7 comentários para “‘Diluindo’ o apartheid israelense"

  1. robert e williamson jr
    Março 2, 2023 em 22: 20

    Tenho uma palavra que explica tudo, que é a versão resumida. A versão longa requer um forte estudo da história de Israel com o governo dos EUA, a fim de comprovar a teoria.

    Acredite em mim, não sou um estudioso, mas busco obstinadamente a verdadeira história e ela é muito reveladora. A verdade nunca se esconde, em vez disso está escondida. Os computadores, no entanto, me ajudaram enormemente. Computadores e leitura de vários livros, muitos para serem mencionados aqui sem o pedido de alguém. Suponho que em posts anteriores aqui listei alguns.

    Há uma história inacreditável para leitura, mas estou divagando. Não pretendo escrever ad nauseam sobre isso aqui. Acredito que isso causa muitos problemas para esta organização.

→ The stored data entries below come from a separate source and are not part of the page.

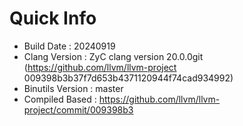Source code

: # Quick Info
* Build Date : 20240919
* Clang Version : ZyC clang version 20.0.0git (https://github.com/llvm/llvm-project 009398b3b37f7d653b4371120944f74cad934992)
* Binutils Version : master
* Compiled Based : https://github.com/llvm/llvm-project/commit/009398b3

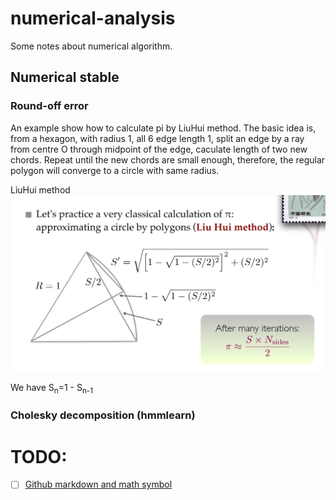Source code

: # numerical-analysis

Some notes about numerical algorithm.

## Numerical stable


### Round-off error

An example show how to calculate pi by LiuHui method.
The basic idea is, from a hexagon, with radius 1, all 6 edge length 1, split an edge by a ray from centre O through midpoint of the edge, caculate length of two new chords.
Repeat until the new chords are small enough, therefore, the regular polygon will converge to a circle with same radius.  

LiuHui method
![LiuHui method][LiuHui method]

[LiuHui method]: https://github.com/ntp28459hteam/numerical-analysis/blob/master/images/LiuHui.png "LiuHui method"

We have S<sub>n</sub>=1 - S<sub>n-1</sub>
### Cholesky decomposition (hmmlearn)

# TODO:

- [ ] [Github markdown and math symbol](https://stackoverflow.com/questions/11256433/how-to-show-math-equations-in-general-githubs-markdownnot-githubs-blog)
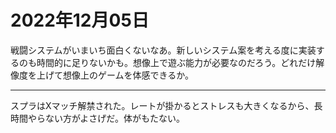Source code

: # 2022年12月05日

戦闘システムがいまいち面白くないなあ。新しいシステム案を考える度に実装するのも時間的に足りないかも。想像上で遊ぶ能力が必要なのだろう。どれだけ解像度を上げて想像上のゲームを体感できるか。

---

スプラはXマッチ解禁された。レートが掛かるとストレスも大きくなるから、長時間やらない方がよさげだ。体がもたない。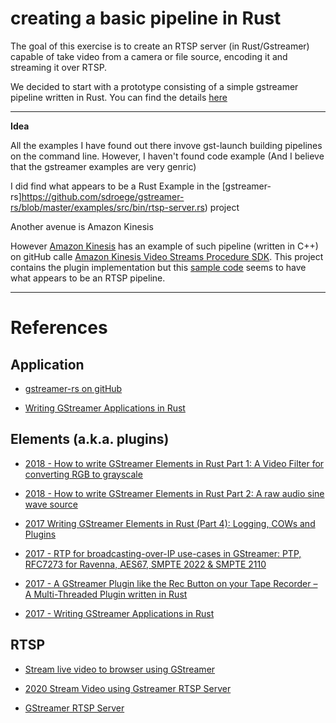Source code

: # creating a basic pipeline in Rust

The goal of this exercise is to create an RTSP server (in Rust/Gstreamer) capable
of take video from a camera or file source, encoding it and streaming it over RTSP. 

We decided to start with a prototype consisting of a simple gstreamer pipeline 
written in Rust. You can find the details [here](../prototype/README.md)

---

**Idea**

All the examples I have found out there invove gst-launch building pipelines on 
the command line. However, I haven't found code example (And I believe that the 
gstreamer examples are very genric)

I did find what appears to be a Rust Example in the [gstreamer-rs]https://github.com/sdroege/gstreamer-rs/blob/master/examples/src/bin/rtsp-server.rs) project

Another avenue is Amazon Kinesis

However [Amazon Kinesis](https://docs.aws.amazon.com/kinesisvideostreams/latest/dg/examples-gstreamer-plugin.html) has an example of such pipeline (written in C++) on gitHub calle [Amazon Kinesis Video Streams Procedure SDK](https://github.com/awslabs/amazon-kinesis-video-streams-producer-sdk-cpp). This project contains
the plugin implementation but this [sample code](https://github.com/awslabs/amazon-kinesis-video-streams-producer-sdk-cpp/blob/master/samples/kvs_gstreamer_multistream_sample.cpp) seems to have what appears to 
be an RTSP pipeline.


---

# References

## Application

- [gstreamer-rs on gitHub](https://github.com/sdroege/gstreamer-rs)

- [Writing GStreamer Applications in Rust](https://coaxion.net/blog/2017/07/writing-gstreamer-applications-in-rust/)

## Elements (a.k.a. plugins)

- [2018 - How to write GStreamer Elements in Rust Part 1: A Video Filter for converting RGB to grayscale](https://coaxion.net/blog/2018/01/how-to-write-gstreamer-elements-in-rust-part-1-a-video-filter-for-converting-rgb-to-grayscale/)

- [2018 - How to write GStreamer Elements in Rust Part 2: A raw audio sine wave source](https://coaxion.net/blog/2018/02/how-to-write-gstreamer-elements-in-rust-part-2-a-raw-audio-sine-wave-source/)

- [2017 Writing GStreamer Elements in Rust (Part 4): Logging, COWs and Plugins](https://coaxion.net/blog/2017/03/writing-gstreamer-elements-in-rust-part-4-logging-cows-and-plugins/)

- [2017 - RTP for broadcasting-over-IP use-cases in GStreamer: PTP, RFC7273 for Ravenna, AES67, SMPTE 2022 & SMPTE 2110](https://coaxion.net/blog/2017/04/rtp-for-broadcasting-over-ip-use-cases-in-gstreamer-ptp-rfc7273-for-ravenna-aes67-smpte-2022-smpte-2110/)

- [2017 - A GStreamer Plugin like the Rec Button on your Tape Recorder – A Multi-Threaded Plugin written in Rust](https://coaxion.net/blog/2017/12/a-gstreamer-plugin-like-the-rec-button-on-your-tape-recorder-a-multi-threaded-plugin-written-in-rust/)

- [2017 - Writing GStreamer Applications in Rust](https://coaxion.net/blog/2017/07/writing-gstreamer-applications-in-rust/)

## RTSP 

- [Stream live video to browser using GStreamer](http://4youngpadawans.com/stream-live-video-to-browser-using-gstreamer/)

- [2020 Stream Video using Gstreamer RTSP Server](https://medium.com/@pratik.mungekar/stream-video-using-gstreamer-rtsp-server-ca498f4a54bd)

- [GStreamer RTSP Server](https://gstreamer.freedesktop.org/modules/gst-rtsp-server.html)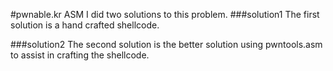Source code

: #pwnable.kr ASM
I did two solutions to this problem.
###solution1
The first solution is a hand crafted shellcode.

###solution2
The second solution is the better solution using pwntools.asm to assist in crafting the shellcode.
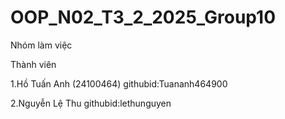 # OOP_N02_T3_2_2025_Group10

Nhóm làm việc

Thành viên

1.Hồ Tuấn Anh (24100464) githubid:Tuananh464900

2.Nguyễn Lệ Thu githubid:lethunguyen

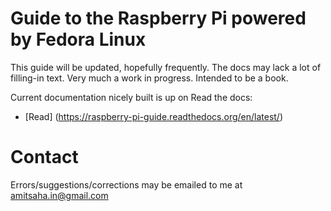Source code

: Guide to the Raspberry Pi powered by Fedora Linux
=================================================
This guide will be updated, hopefully frequently. The docs may lack
a lot of filling-in text. Very much a work in progress. Intended to
be a book.

Current documentation nicely built is up on Read the docs:
+ [Read] (https://raspberry-pi-guide.readthedocs.org/en/latest/)

Contact
=======
Errors/suggestions/corrections may be emailed to me at amitsaha.in@gmail.com


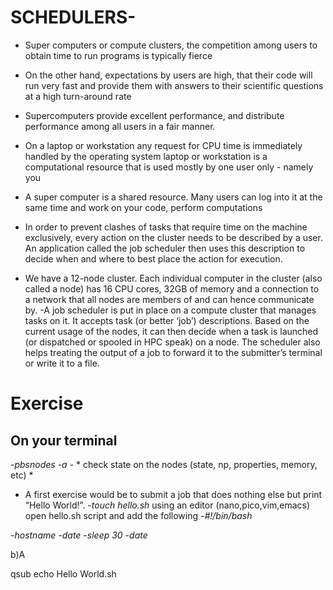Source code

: # SCHEDULERS-

- Super computers or compute clusters, the competition among users to obtain time to run programs is typically fierce
- On the other hand, expectations by users are high, that their code will run very fast and provide them with answers to their scientific questions at a high turn-around rate
- Supercomputers provide excellent performance, and distribute performance among all users in a fair manner.
- On a laptop or workstation any request for CPU time is immediately handled by the operating system
laptop or workstation is a computational resource that is used mostly by one user only - namely you
- A super computer is a shared resource. Many users can log into it at the same time and work on your code, perform computations 
- In order to prevent clashes of tasks that require time on the machine exclusively, every action on the cluster needs to be described by a user. An application called the job scheduler then uses this description to decide when and where to best place the action for execution.

- We have a 12-node cluster. Each individual computer in the cluster (also called a node) has 16 CPU cores, 32GB of memory and a connection to a network that all nodes are members of and can hence communicate by.
-A job scheduler is put in place on a compute cluster that manages tasks on it. It accepts task (or better ‘job’) descriptions. Based on the current usage of the nodes, it can then decide when a task is launched (or dispatched or spooled in HPC speak) on a node. The scheduler also helps treating the output of a job to forward it to the submitter’s terminal or write it to a file.

# Exercise

## On your terminal

-_pbsnodes -a_ - * check state on the nodes (state, np, properties, memory, etc) *

- A first exercise would be to submit a job that does nothing else but print “Hello World!”.
-_touch hello.sh_
using an editor (nano,pico,vim,emacs) open hello.sh script and add the following
-_#!/bin/bash_

-_hostname_
-_date_
-_sleep 30_
-_date_

b)A


qsub echo Hello World.sh


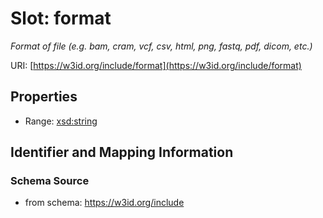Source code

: # Slot: format
_Format of file (e.g. bam, cram, vcf, csv, html, png, fastq, pdf, dicom, etc.)_


URI: [https://w3id.org/include/format](https://w3id.org/include/format)



<!-- no inheritance hierarchy -->


## Properties

 * Range: [xsd:string](xsd:string)



## Identifier and Mapping Information







### Schema Source


* from schema: https://w3id.org/include



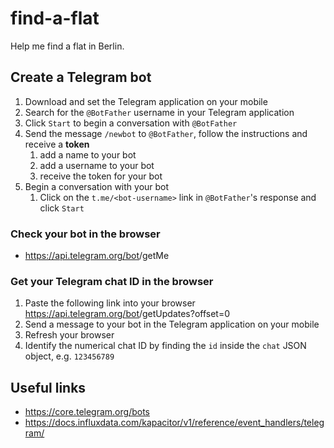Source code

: # find-a-flat

Help me find a flat in Berlin.

## Create a Telegram bot
1. Download and set the Telegram application on your mobile
2. Search for the `@BotFather` username in your Telegram application
3. Click `Start` to begin a conversation with `@BotFather`
4. Send the message `/newbot` to `@BotFather`, follow the instructions and receive a **token**
   1. add a name to your bot
   2. add a username to your bot
   3. receive the token for your bot
5. Begin a conversation with your bot
   1. Click on the `t.me/<bot-username>` link in `@BotFather`'s response and click `Start`

### Check your bot in the browser
- https://api.telegram.org/bot<token>/getMe

### Get your Telegram chat ID in the browser
1. Paste the following link into your browser https://api.telegram.org/bot<token>/getUpdates?offset=0
2. Send a message to your bot in the Telegram application on your mobile
3. Refresh your browser
4. Identify the numerical chat ID by finding the `id` inside the `chat` JSON object, e.g. `123456789`

## Useful links
- https://core.telegram.org/bots
- https://docs.influxdata.com/kapacitor/v1/reference/event_handlers/telegram/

    Agora sobre essa palavra. A única palavra talvez seja tudo o que é necessário para impedir a publicação do meu comentário, mas aqui vai.

    Chantagem.

    Qualquer pessoa, mesmo com a mente mais fraca, deve estar ciente de que algo está seriamente errado aqui.

    Obrigado CN

  2. Paulo Citro
    Março 1, 2023 em 09: 52

    Raphael Lemkin definiu o genocídio da seguinte forma:
    “De um modo geral, o genocídio não significa necessariamente a destruição imediata de uma nação, exceto quando realizado através de assassinatos em massa de todos os membros de uma nação. Pretende antes significar um plano coordenado de diferentes ações visando a destruição dos fundamentos essenciais da vida dos grupos nacionais, com o objetivo de aniquilar os próprios grupos. Os objectivos de tal plano seriam a desintegração das instituições políticas e sociais, da cultura, da língua, dos sentimentos nacionais, da religião e da existência económica de grupos nacionais, e a destruição da segurança pessoal, liberdade, saúde, dignidade e até mesmo as vidas dos indivíduos pertencentes a tais grupos.”
    Isto não descreve exactamente o que Israel está a fazer aos palestinianos?

  3. Packard
    Março 1, 2023 em 09: 30

    É extremamente difícil permanecer um fiel democrata jeffersoniano, que acredita firmemente na verdade, na justiça e no Estado de direito, quando você mora ao lado de vizinhos que sinceramente desejam sua morte e depois fazem proselitismo em voz alta todos os dias para que seus próprios filhos desejem o mesmo.

    Moral: Quando um homem com os meios, o motivo e a proximidade física lhe diz que pretende matar você e sua família, a prudência apenas sugeriria que você acreditasse na palavra dele e agisse de acordo, se isso faz sentido?

    Oxalá essas coisas terríveis não fossem assim. Será que se ao menos…

  4. TRogers
    Fevereiro 28, 2023 em 19: 44

    Parece óbvio para muitos que existe definitivamente uma conspiração para encobrir os crimes de Israel.

    Aqui está um relatório recente de um site de notícias e análises de alta qualidade administrado por judeus.

    A política de Biden sobre o extremismo israelense é – Beije a bunda de Netanyahu
    hxxps://mondoweiss.net/2023/02/bidens-policy-on-israeli-extremism-is-kiss-netanyahus-ass/

  5. CaseyG
    Fevereiro 28, 2023 em 19: 30

    Também é hora de cortar os US$ 3 bilhões por ano que Israel também recebe. E quanto a outras nações que recebem ou roubam os segredos da guerra atómica – e nações que a América escolhe armar enquanto destroem terras e a história de outra nação – por favor parem.

    E não são apenas os venenos da guerra, também temos os venenos das grandes indústrias e corporações. Infelizmente, muitas nações têm líderes que parecem acreditar que são os reis do Universo. Não aprendemos nada com GW Bush e o seu “Choque e Pavor”?

  6. Daedalus
    Fevereiro 28, 2023 em 18: 00

    Obrigado, Ramzi. Esperemos que a sua 'dizer a verdade' alcance um público amplo.

  7. Ray Peterson
    Fevereiro 28, 2023 em 17: 56

    Se for hora de chamar a Autoridade Palestina de “quisling”, como
    o governo francês de Vichy apoiando a Alemanha nazista
    na Segunda Guerra Mundial; também é hora de chamar os israelitas fascistas
    os neonazistas como eles estão agindo.